In the letter from the Seattle-based digital brokerage’s CEO and co-founder Dan Lewis that followed a companywide phone call, there was no suggestion that Convoy was about to see its digital brokerage operations snatched up by another suitor, as the rumor mill had churned out several names Wednesday. The company will retain a small team that will not only wind down existing operations but “handle … future strategic options.” Beyond that, every other employee was let go.
“We spent over 4 months exhausting all viable strategic options for the business,” Lewis wrote. “However, none of the options ultimately materialized into anything sufficient to keep the company going in its then current form.”
Later in the letter, Lewis added: “Following an exhaustive process, spanning many, many months during which we explored all viable strategic options for the business, the result is where we are today. Convoy is closing the doors on its current core business operations and exploring and evaluating strategic options for what might come next.”
The ultimate blame for the collapse, according to Lewis, is that Convoy found itself in “the middle of a massive freight recession and a contraction in the capital markets. This combination ultimately crushed our progress at the same time that it was crushing our logical strategic acquirer — it was the perfect storm.”
But it wasn’t just the “logical strategic acquirer,” according to Lewis. There has been a drop in merger and acquisition activity in the logistics sector and “most of the logical strategic acquirers of Convoy are also suffering from the freight market collapse, making the deal doing that much harder.”
The identity of the “logical strategic acquirer” was not revealed. But multiple reports did say C.H. Robinson (NASDAQ: CHRW) was in advanced talks about an acquisition of Convoy. C.H. Robinson’s prior CEO, Bob Biesterfeld, was ousted at the start of the year reportedly because of a lagging performance of its technology to compete with digital brokerages like Convoy. C.H. Robinson certainly has undergone “crushing” times: Its stock is down about 10.5% in the last year and about 15% in the last three months. It was trading midday Thursday at about $83, well down from a 52-week high from early February of $108.05.
C.H. Robinson declined comment on any acquisition discussions with Convoy.
Lewis’ letter pulled no punches. “We moved all business levers possible,” he wrote. “But we were running up the down escalator … and it kept speeding up. So despite your excellent work on our product and service innovation, extensive revenue driving efforts, and the painful and sweeping cost cuts you have had to endure, it was still not enough to get us into the financial position necessary to withstand the increasing pressures of the industry, without the need for outside funding.”
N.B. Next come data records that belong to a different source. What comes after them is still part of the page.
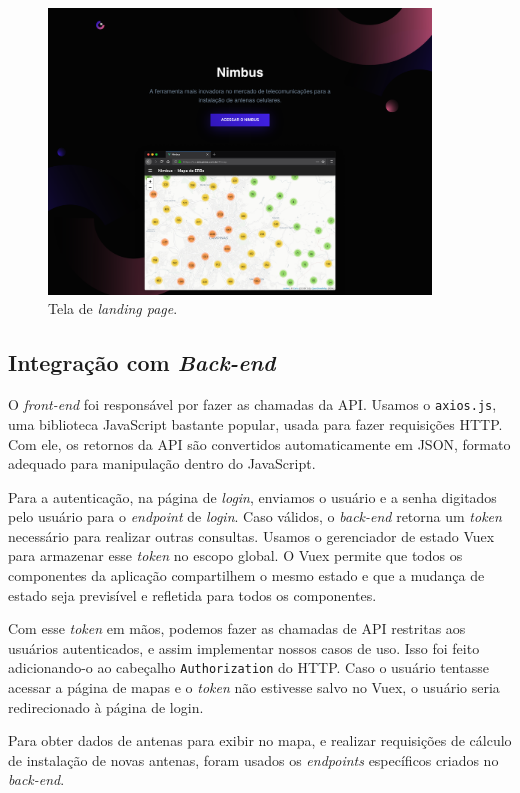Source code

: \documentclass[]{politex}
\begin{document}
\begin{figure}[H]
    \centering
    \includegraphics[width=4in]{imagens/landing-page}
    \caption{Tela de \textit{landing page}.}
    \label{fig:landing_page}
\end{figure}

\subsection{Integração com \textit{Back-end}}

O \textit{front-end} foi responsável por fazer as chamadas da API. Usamos o
\texttt{axios.js}, uma biblioteca JavaScript bastante popular, usada para fazer
requisições HTTP. Com ele, os retornos da API são convertidos automaticamente em
JSON, formato adequado para manipulação dentro do JavaScript.

Para a autenticação, na página de \textit{login}, enviamos o usuário e a senha
digitados pelo usuário para o \textit{endpoint} de \textit{login}. Caso válidos,
o \textit{back-end} retorna um \textit{token} necessário para realizar outras
consultas. Usamos o gerenciador de estado Vuex para armazenar esse
\textit{token} no escopo global. O Vuex permite que todos os componentes da
aplicação compartilhem o mesmo estado e que a mudança de estado seja previsível
e refletida para todos os componentes.

Com esse \textit{token} em mãos, podemos fazer as chamadas de API restritas aos
usuários autenticados, e assim implementar nossos casos de uso. Isso foi feito
adicionando-o ao cabeçalho \texttt{Authorization} do HTTP. Caso o usuário
tentasse acessar a página de mapas e o \textit{token} não estivesse salvo no
Vuex, o usuário seria redirecionado à página de login.

Para obter dados de antenas para exibir no mapa, e realizar requisições de
cálculo de instalação de novas antenas, foram usados os \textit{endpoints}
específicos criados no \textit{back-end}.
\end{document}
Lewis’ letter praised the company’s workforce several times. This passage was typical: “The work you’ve all done will leave its mark on the freight industry forever. This industry needs to modernize. Shippers want it, carriers want it, and the market wants it. We still believe that this will be the future for this industry.”
He closed the missive by telling his staff, “I think the world of you. You guys rock.”